Take care of garden chores early in the morning, concentrating on watering. We’re still in survival mode until this heat wave breaks.

* Keep your vegetable garden watered, mulched and weeded. Water before 8 a.m. to conserve moisture.

* Prevent sunburn; provide temporary shade for tomatoes, peppers, eggplant, melons, squash and other crops with “sensitive” skin.

* Hold off on feeding plants until temperatures cool back down to “normal” range. That means daytime highs in the low to mid 90s.

* Don’t let tomatoes wilt or dry out completely. Give tomatoes a deep watering two to three times a week. Harvest vegetables promptly to encourage plants to produce more.

* Squash especially tends to grow rapidly in hot weather. Keep an eye on zucchini.

* Some weeds thrive in hot weather. Whack them before they go to seed.

* Pinch back chrysanthemums for bushy plants and more flowers in September.

* Harvest tomatoes, squash, peppers and eggplant. Prompt picking will help keep plants producing.

* Remove spent flowers from roses, daylilies and other bloomers as they finish flowering.

* Pinch off blooms from basil so the plant will grow more leaves.

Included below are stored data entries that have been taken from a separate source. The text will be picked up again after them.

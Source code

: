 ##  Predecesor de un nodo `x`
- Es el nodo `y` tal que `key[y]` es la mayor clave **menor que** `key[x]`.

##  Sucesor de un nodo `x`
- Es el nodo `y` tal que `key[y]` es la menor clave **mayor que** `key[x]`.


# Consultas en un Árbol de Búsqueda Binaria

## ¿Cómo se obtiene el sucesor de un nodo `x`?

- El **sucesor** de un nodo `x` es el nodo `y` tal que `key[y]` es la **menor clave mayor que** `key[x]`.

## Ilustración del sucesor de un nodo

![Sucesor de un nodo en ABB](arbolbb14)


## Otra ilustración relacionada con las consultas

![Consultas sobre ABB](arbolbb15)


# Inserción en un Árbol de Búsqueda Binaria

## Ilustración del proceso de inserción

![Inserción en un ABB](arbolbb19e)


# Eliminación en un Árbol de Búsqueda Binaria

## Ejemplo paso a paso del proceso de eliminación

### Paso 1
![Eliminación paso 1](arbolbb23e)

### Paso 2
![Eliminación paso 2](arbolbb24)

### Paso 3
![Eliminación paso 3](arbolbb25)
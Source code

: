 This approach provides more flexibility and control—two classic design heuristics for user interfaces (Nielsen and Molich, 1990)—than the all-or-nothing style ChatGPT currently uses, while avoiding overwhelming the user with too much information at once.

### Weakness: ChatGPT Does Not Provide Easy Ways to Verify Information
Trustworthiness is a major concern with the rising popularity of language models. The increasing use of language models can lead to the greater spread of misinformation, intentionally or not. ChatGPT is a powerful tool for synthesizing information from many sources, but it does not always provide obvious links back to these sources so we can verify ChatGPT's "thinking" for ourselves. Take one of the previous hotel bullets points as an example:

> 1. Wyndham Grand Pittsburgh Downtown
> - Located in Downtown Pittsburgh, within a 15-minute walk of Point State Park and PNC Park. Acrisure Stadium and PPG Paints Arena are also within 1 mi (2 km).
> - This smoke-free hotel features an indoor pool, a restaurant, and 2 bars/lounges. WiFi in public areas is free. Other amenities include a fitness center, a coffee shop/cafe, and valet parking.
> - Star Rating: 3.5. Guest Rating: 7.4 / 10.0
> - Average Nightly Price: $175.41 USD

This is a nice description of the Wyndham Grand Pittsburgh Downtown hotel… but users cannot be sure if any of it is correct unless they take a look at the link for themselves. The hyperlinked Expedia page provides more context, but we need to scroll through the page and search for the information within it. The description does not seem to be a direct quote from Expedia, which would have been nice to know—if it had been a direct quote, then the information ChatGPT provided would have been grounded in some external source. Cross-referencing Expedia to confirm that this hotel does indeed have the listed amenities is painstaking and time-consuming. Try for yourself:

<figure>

* Cut back lavender after flowering to promote a second bloom.

* One good thing about hot days: Most lawns stop growing when temperatures top 95 degrees. Keep mower blades set on high.

* Once the weather cools down a little, it’s not too late to add a splash of color. Plant petunias, snapdragons, zinnias and marigolds.

* After the heat wave, plant corn, pumpkins, radishes, winter squash and sunflowers. Make sure the seeds stay hydrated.